I guess we'd need a temporary tag or something to recover the right repo
to do that build in koji.
lbr () 
{ 
    koji rpminfo $1 | awk '$1 == "Buildroot:" { print $2 }' | xargs -n1 koji list-buildroot
}
diff -u <(lbr kernel-2.6.29.3-142.fc11.ppc64) <(koji list-buildroot 470988)
for the buildroot diffs from -142 to the scratch -142 (current buildroot).

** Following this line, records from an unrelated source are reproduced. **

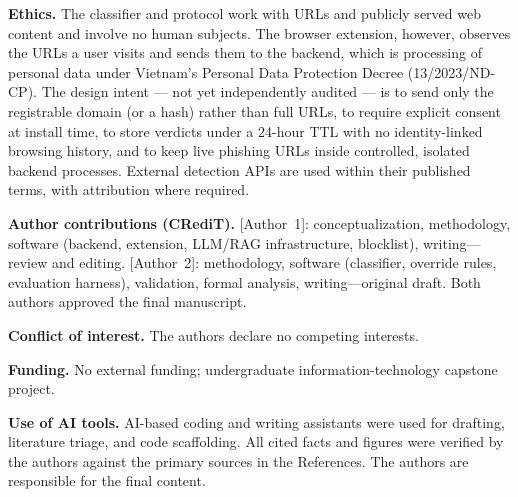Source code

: \documentclass[conference]{IEEEtran}
\begin{document}
\textbf{Ethics.} The classifier and protocol work with URLs and publicly served
web content and involve no human subjects. The browser extension, however,
observes the URLs a user visits and sends them to the backend, which is
processing of personal data under Vietnam's Personal Data Protection Decree
(13/2023/ND-CP). The design intent --- not yet independently audited --- is to
send only the registrable domain (or a hash) rather than full URLs, to require
explicit consent at install time, to store verdicts under a 24-hour TTL with no
identity-linked browsing history, and to keep live phishing URLs inside
controlled, isolated backend processes. External detection APIs are used within
their published terms, with attribution where required.

\textbf{Author contributions (CRediT).} [Author~1]: conceptualization,
methodology, software (backend, extension, LLM/RAG infrastructure, blocklist),
writing---review and editing. [Author~2]: methodology, software (classifier,
override rules, evaluation harness), validation, formal analysis,
writing---original draft. Both authors approved the final manuscript.

\textbf{Conflict of interest.} The authors declare no competing interests.

\textbf{Funding.} No external funding; undergraduate information-technology
capstone project.

\textbf{Use of AI tools.} AI-based coding and writing assistants were used for
drafting, literature triage, and code scaffolding. All cited facts and figures
were verified by the authors against the primary sources in the References. The
authors are responsible for the final content.



\end{document}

Now you know what I know and we still know nothing.
Oh, and note the two variant crashes in different kernels are in different
routines in different builds, but always at PC 0xc000000000400000,
and always clobbered the next few words with:
    00001010 00000008 00001013 0000000f
The magic PAGE_OFFSET+4MB effect.  So, youse gots to wonder, and...
On 2.6.29.3-142.fc11.ppc64, which has "no problem", I built the appended module.
It printed this:
Instruction dump:
e8090000 f8410028 7f83e378 e9690010 7fa5eb78 7c0903a6 e8490008 4e800421 
<00001010> 00000008 00001013 0000000f 7961626f 6f740000 00101600 00000c00 
    			      ^^^^^^^^ ^^^^ <-- spells "yaboot"
00000400 00101100 00000800 7fa3eb78 4bfff24d 60000000 38600000 383f00b0 
     	  	   ^^^^^^^^ <-- goes to correct text again from here
The magic 44 bytes of bogon at PAGE_OFFSET+4MB effect.
We have no idea how long we have been screwed.
I updated to yaboot-1.3.14-12.fc11.ppc (was f10), ran ybin, no help.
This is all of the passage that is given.